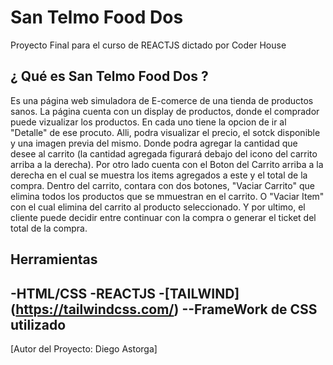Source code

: # San Telmo Food Dos

Proyecto Final para el curso de REACTJS dictado por Coder House

## ¿ Qué es San Telmo Food Dos ?

Es una página web simuladora de E-comerce de una tienda de productos sanos.
La página cuenta con un display de productos, donde el comprador puede vizualizar los productos. En cada uno tiene la opcion de ir al "Detalle" de ese procuto. Alli, podra visualizar el precio, el sotck disponible y una imagen previa del mismo. Donde podra agregar la cantidad que desee al carrito (la cantidad agregada figurará debajo del icono del carrito arriba a la derecha). Por otro lado cuenta con el  Boton del Carrito arriba a la derecha en el cual se muestra los items agregados a este y el total de la compra. Dentro del carrito, contara con dos botones, "Vaciar Carrito" que elimina todos los productos que se mmuestran en el carrito. O "Vaciar Item" con el cual elimina del carrito al producto seleccionado. Y por ultimo, el cliente puede decidir entre continuar con la compra o generar el ticket del total de la compra.

## Herramientas

-HTML/CSS
-REACTJS
-[TAILWIND] (https://tailwindcss.com/) --FrameWork de CSS utilizado
-

[Autor del Proyecto: Diego Astorga]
################
Identify the lines in the entries above that contain "REACTJS", then copy them out.

Answer box:
Proyecto Final para el curso de REACTJS dictado por Coder House
-REACTJS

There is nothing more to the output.